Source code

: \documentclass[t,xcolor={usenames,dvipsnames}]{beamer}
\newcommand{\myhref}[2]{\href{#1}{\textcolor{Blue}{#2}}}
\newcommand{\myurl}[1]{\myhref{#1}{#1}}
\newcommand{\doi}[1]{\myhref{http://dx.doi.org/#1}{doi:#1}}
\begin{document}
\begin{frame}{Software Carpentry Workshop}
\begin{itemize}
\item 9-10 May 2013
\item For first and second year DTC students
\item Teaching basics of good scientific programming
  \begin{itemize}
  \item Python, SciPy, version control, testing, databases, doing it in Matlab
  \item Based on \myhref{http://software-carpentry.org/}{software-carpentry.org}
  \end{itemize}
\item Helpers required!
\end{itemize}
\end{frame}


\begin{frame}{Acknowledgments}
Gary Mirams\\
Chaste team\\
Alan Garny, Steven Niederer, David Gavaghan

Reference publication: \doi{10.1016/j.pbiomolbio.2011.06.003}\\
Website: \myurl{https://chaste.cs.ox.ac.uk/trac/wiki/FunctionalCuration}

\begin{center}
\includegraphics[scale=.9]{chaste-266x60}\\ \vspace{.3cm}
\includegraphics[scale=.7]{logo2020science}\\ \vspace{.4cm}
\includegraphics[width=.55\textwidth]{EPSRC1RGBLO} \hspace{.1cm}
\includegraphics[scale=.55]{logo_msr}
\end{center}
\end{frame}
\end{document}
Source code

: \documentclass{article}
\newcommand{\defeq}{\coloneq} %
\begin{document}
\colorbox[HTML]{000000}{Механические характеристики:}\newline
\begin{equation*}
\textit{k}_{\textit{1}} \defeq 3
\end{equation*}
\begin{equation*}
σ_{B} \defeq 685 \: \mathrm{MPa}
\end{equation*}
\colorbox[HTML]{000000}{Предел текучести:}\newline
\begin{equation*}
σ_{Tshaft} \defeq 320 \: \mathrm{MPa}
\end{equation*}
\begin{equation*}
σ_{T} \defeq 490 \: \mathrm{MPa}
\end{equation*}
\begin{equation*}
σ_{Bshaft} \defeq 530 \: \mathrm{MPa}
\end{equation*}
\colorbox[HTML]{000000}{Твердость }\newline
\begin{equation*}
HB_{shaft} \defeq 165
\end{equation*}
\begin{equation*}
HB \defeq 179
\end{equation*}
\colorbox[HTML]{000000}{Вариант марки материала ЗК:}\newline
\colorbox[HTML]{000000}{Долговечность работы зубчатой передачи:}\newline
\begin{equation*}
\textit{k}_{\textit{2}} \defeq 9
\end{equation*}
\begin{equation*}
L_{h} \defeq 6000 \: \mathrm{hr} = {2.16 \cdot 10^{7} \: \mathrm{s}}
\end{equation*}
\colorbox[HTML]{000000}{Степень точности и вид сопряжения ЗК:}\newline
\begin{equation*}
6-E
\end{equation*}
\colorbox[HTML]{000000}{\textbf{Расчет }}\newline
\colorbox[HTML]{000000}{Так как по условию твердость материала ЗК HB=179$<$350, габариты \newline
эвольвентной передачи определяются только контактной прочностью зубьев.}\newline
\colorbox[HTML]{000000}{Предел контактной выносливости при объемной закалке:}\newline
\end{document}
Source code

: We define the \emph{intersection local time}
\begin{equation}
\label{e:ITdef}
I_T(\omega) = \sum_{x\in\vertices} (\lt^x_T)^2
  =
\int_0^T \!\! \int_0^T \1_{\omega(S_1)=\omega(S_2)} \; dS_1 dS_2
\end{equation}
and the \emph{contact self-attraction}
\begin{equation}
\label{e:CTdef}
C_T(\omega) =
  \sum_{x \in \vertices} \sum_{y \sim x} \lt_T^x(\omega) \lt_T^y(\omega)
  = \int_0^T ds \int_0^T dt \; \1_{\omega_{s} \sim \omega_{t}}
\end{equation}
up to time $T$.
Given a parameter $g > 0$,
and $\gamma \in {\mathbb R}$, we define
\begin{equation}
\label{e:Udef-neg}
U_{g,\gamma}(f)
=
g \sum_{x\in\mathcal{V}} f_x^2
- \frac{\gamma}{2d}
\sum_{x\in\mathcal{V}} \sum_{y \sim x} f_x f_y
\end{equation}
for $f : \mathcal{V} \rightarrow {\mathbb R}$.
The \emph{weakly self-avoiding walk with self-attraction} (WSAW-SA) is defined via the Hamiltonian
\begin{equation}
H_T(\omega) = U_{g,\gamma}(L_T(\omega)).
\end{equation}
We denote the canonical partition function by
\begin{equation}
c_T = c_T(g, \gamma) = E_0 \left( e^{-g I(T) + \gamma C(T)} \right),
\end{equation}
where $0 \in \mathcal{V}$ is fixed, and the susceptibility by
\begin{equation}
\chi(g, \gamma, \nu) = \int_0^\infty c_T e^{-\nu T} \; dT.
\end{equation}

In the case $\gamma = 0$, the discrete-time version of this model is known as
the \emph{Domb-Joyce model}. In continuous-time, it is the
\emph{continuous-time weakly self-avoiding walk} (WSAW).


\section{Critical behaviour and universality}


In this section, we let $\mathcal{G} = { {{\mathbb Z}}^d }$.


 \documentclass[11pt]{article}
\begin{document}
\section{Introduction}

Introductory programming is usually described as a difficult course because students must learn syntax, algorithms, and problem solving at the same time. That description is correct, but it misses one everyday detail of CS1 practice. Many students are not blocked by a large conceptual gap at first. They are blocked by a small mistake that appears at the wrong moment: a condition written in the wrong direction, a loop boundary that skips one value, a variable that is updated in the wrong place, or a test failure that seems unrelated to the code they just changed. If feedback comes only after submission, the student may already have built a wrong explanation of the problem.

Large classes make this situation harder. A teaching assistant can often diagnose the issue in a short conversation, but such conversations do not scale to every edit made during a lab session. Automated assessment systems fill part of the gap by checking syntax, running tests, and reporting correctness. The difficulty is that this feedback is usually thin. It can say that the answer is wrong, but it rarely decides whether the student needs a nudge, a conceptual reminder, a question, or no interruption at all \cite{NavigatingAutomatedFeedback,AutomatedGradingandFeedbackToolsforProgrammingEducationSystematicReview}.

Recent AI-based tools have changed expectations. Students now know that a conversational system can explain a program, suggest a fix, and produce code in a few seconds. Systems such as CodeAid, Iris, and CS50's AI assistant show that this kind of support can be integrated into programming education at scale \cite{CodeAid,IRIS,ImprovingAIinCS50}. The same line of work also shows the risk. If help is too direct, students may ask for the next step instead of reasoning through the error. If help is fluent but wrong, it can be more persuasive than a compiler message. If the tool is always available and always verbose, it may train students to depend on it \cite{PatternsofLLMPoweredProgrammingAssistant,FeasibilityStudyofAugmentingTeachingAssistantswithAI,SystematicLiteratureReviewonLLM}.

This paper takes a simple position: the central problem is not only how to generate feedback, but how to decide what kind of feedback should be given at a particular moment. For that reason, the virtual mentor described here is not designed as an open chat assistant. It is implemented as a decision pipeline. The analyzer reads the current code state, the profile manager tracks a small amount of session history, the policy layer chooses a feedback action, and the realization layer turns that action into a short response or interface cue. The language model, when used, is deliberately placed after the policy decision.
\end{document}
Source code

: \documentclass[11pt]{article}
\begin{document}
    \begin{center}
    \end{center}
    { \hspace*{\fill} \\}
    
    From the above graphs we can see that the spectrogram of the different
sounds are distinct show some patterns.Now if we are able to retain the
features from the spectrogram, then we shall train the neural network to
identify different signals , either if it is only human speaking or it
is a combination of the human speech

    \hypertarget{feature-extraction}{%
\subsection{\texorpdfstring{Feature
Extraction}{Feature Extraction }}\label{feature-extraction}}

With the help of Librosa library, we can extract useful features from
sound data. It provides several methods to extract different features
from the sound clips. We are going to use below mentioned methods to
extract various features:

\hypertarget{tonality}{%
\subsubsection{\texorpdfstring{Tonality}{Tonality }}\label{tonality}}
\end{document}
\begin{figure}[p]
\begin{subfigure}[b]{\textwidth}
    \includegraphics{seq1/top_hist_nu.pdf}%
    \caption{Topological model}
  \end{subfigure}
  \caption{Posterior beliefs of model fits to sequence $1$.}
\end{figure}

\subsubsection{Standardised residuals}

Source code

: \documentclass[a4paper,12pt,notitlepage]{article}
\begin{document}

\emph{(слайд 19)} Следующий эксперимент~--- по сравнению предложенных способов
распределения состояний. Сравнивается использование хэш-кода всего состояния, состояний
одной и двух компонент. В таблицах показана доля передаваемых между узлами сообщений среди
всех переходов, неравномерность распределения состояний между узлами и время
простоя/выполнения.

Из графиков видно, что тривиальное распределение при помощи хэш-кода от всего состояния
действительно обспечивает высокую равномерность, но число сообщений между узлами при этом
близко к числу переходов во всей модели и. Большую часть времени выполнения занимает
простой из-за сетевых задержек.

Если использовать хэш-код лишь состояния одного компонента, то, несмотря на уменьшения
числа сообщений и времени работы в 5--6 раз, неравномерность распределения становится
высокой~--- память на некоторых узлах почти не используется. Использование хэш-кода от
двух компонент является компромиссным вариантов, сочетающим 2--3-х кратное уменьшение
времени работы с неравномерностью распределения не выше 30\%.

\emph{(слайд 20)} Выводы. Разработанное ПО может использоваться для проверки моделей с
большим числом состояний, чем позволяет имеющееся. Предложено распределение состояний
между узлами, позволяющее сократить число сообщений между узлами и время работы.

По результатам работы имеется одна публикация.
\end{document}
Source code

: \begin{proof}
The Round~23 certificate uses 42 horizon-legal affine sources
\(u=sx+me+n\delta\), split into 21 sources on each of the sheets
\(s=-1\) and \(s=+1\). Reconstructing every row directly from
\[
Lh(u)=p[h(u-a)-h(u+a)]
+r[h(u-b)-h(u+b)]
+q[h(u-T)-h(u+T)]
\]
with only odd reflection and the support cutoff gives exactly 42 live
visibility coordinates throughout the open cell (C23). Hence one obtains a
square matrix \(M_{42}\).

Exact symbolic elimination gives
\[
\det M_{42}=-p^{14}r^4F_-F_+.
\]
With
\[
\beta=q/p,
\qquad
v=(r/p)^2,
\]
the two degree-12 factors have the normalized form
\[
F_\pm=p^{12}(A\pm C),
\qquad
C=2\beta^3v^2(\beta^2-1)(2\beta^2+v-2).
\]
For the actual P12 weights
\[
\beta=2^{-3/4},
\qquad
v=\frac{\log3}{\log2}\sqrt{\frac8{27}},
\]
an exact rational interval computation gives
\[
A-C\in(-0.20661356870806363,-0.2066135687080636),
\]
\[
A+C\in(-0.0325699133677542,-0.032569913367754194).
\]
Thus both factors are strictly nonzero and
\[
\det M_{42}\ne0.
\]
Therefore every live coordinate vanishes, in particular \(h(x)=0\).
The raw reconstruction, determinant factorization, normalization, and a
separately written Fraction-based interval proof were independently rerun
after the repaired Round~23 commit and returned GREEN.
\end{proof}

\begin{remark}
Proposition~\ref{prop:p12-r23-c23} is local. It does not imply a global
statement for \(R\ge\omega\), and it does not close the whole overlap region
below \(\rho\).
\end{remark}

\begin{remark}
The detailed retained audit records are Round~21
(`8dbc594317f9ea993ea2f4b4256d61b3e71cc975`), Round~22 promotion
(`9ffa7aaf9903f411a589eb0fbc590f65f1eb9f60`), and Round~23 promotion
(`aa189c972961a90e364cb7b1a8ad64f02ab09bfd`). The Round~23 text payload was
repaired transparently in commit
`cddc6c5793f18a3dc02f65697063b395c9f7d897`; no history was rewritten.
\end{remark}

○ ○ ○ ○

**Your task:** Word for word, repeat the lines that begin at the one with "imply a global" and continue to the end of the listing above.

**Task result:**
Proposition~\ref{prop:p12-r23-c23} is local. It does not imply a global
statement for \(R\ge\omega\), and it does not close the whole overlap region
below \(\rho\).
\end{remark}

\begin{remark}
The detailed retained audit records are Round~21
(`8dbc594317f9ea993ea2f4b4256d61b3e71cc975`), Round~22 promotion
(`9ffa7aaf9903f411a589eb0fbc590f65f1eb9f60`), and Round~23 promotion
(`aa189c972961a90e364cb7b1a8ad64f02ab09bfd`). The Round~23 text payload was
repaired transparently in commit
`cddc6c5793f18a3dc02f65697063b395c9f7d897`; no history was rewritten.
\end{remark}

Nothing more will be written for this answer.